Date Published: 20 May 2010

Could gardening help children eat more greens?

Researchers at the University of Leeds are working with the Royal Horticultural Society to find out if pupils who garden at school develop a taste for fruit and vegetables.

The project, led by University of Leeds Professor of Nutritional Epidemiology and Public Health, Janet Cade, will evaluate the RHS Campaign for School Gardening over two growing seasons.

The RHS launched Campaign for School Gardening in 2007, to help children develop important life skills through gardening and now has 11,500 schools gardening. By 2012, the RHS wants 80% of UK primary schools gardening.

Schools signed up to the Campaign say pupils learn so much through gardening and develop greater confidence, strong social skills, improved teamwork and co-operation skills and are keen to eat the food they grow themselves.

RHS Campaign for School Gardening London Advisor Jim Bliss, who will be advising and helping schools in the study, said:

" I have seen for myself the dramatic results gardening can have on pupils - they are so proud when they have successfully grown potatoes or beans themselves, and are fascinated by wildlife. Every school should have a garden, no matter how big or small."
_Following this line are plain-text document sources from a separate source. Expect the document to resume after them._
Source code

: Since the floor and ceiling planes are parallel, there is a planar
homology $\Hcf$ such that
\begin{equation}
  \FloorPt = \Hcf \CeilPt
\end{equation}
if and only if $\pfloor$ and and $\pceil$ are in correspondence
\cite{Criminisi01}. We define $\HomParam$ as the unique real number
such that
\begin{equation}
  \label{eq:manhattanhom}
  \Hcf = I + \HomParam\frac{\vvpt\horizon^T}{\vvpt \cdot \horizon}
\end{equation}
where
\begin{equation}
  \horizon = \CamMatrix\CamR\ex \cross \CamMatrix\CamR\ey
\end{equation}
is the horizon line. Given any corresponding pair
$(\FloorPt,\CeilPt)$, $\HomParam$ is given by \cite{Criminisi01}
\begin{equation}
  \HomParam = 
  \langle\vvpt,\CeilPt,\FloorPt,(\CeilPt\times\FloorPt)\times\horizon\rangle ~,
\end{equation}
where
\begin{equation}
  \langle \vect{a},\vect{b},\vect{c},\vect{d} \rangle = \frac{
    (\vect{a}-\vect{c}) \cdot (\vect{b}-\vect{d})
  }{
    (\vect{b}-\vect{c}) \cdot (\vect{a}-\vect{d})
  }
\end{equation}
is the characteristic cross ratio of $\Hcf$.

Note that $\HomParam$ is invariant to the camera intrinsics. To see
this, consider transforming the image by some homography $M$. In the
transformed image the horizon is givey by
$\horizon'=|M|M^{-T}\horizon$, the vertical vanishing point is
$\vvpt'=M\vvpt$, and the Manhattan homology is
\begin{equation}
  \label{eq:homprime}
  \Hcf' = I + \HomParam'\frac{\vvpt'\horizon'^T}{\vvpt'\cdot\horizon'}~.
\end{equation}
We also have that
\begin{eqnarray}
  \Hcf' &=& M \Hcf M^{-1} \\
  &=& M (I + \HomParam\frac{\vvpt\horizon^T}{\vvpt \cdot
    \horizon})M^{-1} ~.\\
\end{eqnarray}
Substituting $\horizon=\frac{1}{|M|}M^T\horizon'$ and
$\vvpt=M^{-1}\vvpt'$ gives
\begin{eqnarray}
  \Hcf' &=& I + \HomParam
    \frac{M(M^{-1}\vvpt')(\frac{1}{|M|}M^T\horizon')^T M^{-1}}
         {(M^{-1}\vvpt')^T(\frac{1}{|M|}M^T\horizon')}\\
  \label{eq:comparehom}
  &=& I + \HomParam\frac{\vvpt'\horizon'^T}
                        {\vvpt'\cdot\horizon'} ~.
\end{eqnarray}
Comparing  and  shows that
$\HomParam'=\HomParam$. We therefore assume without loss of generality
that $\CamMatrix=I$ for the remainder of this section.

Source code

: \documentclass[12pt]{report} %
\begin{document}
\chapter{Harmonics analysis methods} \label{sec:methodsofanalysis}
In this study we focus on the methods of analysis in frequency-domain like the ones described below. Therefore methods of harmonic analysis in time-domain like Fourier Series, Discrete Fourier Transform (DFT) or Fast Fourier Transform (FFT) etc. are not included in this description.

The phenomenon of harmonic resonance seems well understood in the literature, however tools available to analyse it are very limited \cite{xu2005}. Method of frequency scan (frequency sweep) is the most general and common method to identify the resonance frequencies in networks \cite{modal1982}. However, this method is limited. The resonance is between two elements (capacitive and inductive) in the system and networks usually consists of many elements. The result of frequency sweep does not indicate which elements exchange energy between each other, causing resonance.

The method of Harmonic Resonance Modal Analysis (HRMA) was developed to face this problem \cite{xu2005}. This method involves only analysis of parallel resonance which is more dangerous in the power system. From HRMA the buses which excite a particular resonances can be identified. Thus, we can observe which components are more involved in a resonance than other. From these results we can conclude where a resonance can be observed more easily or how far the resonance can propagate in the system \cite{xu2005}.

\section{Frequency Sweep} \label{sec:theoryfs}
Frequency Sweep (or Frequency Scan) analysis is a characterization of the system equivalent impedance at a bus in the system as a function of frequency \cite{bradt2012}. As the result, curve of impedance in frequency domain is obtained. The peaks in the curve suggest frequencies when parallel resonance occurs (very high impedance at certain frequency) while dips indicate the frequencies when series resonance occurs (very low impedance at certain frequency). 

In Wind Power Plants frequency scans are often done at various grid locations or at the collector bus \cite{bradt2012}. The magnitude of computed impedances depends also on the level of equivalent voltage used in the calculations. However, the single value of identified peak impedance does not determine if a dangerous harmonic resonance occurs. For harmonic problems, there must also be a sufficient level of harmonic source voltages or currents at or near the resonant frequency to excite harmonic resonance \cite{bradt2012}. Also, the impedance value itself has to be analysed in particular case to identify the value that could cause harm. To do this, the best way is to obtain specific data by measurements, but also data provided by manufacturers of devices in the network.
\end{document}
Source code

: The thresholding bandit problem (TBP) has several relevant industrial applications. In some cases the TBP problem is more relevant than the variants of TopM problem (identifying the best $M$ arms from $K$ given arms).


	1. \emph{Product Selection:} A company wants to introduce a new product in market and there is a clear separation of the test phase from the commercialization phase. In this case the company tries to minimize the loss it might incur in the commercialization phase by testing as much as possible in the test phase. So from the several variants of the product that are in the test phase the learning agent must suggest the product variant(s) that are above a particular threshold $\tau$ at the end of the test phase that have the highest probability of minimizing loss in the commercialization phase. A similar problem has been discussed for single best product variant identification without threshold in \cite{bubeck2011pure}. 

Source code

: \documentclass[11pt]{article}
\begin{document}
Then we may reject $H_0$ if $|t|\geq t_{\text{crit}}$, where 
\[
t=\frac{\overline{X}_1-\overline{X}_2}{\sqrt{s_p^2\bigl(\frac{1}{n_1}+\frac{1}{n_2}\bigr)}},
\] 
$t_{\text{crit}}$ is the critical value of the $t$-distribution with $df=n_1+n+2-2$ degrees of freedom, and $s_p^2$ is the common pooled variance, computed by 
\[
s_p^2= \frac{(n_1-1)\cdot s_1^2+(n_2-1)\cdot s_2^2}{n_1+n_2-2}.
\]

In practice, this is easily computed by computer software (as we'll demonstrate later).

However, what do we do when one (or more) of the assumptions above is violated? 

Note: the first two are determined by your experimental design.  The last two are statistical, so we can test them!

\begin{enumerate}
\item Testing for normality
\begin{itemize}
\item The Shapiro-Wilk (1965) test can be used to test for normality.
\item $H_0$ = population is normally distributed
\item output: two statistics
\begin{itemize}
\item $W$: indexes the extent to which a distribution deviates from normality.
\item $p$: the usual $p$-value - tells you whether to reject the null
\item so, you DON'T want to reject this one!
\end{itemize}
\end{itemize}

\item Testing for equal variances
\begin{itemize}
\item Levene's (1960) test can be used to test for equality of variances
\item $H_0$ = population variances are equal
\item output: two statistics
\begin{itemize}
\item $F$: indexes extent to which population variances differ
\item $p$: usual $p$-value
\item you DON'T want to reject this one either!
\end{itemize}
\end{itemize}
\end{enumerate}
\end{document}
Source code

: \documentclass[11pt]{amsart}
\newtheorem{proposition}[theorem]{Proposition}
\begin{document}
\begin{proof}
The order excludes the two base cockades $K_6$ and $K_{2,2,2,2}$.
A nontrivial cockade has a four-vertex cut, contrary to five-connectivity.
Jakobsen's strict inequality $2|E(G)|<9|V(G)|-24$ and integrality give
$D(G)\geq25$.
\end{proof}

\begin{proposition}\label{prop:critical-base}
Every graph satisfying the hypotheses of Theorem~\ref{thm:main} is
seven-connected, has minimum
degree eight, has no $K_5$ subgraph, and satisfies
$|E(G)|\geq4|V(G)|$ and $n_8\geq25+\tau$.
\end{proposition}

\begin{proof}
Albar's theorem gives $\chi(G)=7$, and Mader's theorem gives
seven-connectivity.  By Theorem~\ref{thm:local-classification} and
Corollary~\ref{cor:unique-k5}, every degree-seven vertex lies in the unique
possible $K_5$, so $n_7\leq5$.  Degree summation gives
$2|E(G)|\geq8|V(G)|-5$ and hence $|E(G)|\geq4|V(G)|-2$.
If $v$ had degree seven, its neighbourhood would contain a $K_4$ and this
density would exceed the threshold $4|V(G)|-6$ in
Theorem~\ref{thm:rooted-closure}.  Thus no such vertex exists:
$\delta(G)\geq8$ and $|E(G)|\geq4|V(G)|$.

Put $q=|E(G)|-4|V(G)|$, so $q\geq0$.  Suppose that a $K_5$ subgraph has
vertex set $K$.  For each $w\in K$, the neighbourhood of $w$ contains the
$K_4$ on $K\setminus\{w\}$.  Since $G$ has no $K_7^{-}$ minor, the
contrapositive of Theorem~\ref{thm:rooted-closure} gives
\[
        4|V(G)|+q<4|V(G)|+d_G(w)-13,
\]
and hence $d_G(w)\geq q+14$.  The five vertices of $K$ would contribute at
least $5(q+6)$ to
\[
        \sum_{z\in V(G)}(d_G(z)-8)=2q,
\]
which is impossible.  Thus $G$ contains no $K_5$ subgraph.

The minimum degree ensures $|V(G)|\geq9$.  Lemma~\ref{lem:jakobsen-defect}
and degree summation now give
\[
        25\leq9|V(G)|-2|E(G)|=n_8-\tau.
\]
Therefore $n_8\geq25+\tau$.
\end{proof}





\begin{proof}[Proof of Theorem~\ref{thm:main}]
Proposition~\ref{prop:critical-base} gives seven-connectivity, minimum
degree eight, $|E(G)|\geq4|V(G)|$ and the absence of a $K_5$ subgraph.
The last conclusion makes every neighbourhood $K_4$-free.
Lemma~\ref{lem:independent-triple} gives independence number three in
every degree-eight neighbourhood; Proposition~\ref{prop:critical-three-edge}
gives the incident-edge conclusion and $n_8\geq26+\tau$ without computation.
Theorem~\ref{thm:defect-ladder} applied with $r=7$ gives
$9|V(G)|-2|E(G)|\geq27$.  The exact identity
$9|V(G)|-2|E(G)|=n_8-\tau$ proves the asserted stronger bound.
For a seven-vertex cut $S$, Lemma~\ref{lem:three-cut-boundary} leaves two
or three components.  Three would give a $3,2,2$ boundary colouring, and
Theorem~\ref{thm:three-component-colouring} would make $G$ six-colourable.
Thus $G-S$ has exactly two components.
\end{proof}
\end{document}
A total of 74 schools across London will be taking part in the study to look at the eating habits of pupils aged seven and eight. Researchers will see whether growing food through school gardens plays a role in the amount of fruit and vegetables children eat and their other food choices, such as snacks and soft drinks.

Over two years the schools will be visited regularly by Professor Cade's team. The children will be interviewed and asked to complete a food diary at the beginning and end of the study to assess whether school gardening has had an impact on their diet.

Professor Cade said:

" On average, children eat two and a half portions of fruit or vegetables each day. This falls well below government recommendations of five portions a day, and our aim is to get closer to this goal."

The study, which has just begun, will be completed by 2012.